Linear Regression

What is it?

Simply put, linear regression is building a model that to a line that fits data samples with the least loss values.

To do so, a model should figure out a proper relation, if there exists, between independent (x) and dependent values (y). This relation could be proportional or not or no relation at all.

As with other machine learning examples, it is impossible to predict something with no errors, so our goal is to build a model that produces the least possible loss values which is done by computing the difference between actual and predicted values.

One naive loss function can be $loss = \sum_i^N(y - \hat y_i)$ where $\hat y_i$ is the predicted values and $N$ is the number of samples. In this post, we will use Mean Squared Error function $MSE = \frac{1}{N}\lVert \hat y - y \rVert_2^2$ .

Data Exploration

Let's say we would like to know the relation between the height and weight of a person.

We can already tell that the taller the person is, the heavier the weight gets. Let's find out if this is true.

The data we are going to use is from Kaggle's weight-height uploaded by Mustafa Ali.

data[data['Gender'] == 'Male'].head(2)

Gender

Height

Weight

Male

73.847017

241.893563

Male

68.781904

162.310473

data[data['Gender'] == 'Female'].head(2)

Gender

Height

Weight

5000

Female

58.910732

102.088326

5001

Female

65.230013

141.305823

data.shape

(10000, 3)

We have 10,000 data samples and gener, height and weight features.

data.describe()

Height

Weight

count

10000.000000

mean

66.367560

161.440357

std

3.847528

32.108439

min

54.263133

64.700127

25%

63.505620

135.818051

50%

66.318070

161.212928

75%

69.174262

187.169525

max

78.998742

269.989699

It seems that our assumption is right. The weight increases as the height does.
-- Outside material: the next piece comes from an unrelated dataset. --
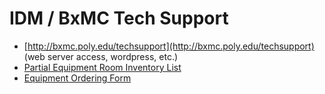 # IDM / BxMC Tech Support

* [http://bxmc.poly.edu/techsupport](http://bxmc.poly.edu/techsupport) \(web server access, wordpress, etc.\)
* [Partial Equipment Room Inventory List](http://equipment.bxmc.poly.edu)
* [Equipment Ordering Form](https://docs.google.com/forms/d/e/1FAIpQLSfpZlinB8m5fxHz-iMq3jqVYW-LtWna-LtdNiMiOZ_jsczLrg/viewform)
Also by the looks of it, we could just ignore gender and treat the samples as one bigger group since one line could still fit pretty decently.

If we zoom out and view the height and weight samples (of male and female), it looks like this.

So surely, we cannot fit a line that goes through the origin to the samples.

Code

Using Gradient Descent

As mentioned in Gradient Descent post, we first have to choose which loss function we are going to use and define partial derivatives.

Let's reuse the codes from the post and try running gradient descent.

# Loss function
def mse(y, x, w, b):

    return np.mean((y - (x * w + b))**2)

# Partial Derivative with respect to w
def partial_w(y, x, w, b):

    return -2 * np.mean((y - (x * w + b)) * x)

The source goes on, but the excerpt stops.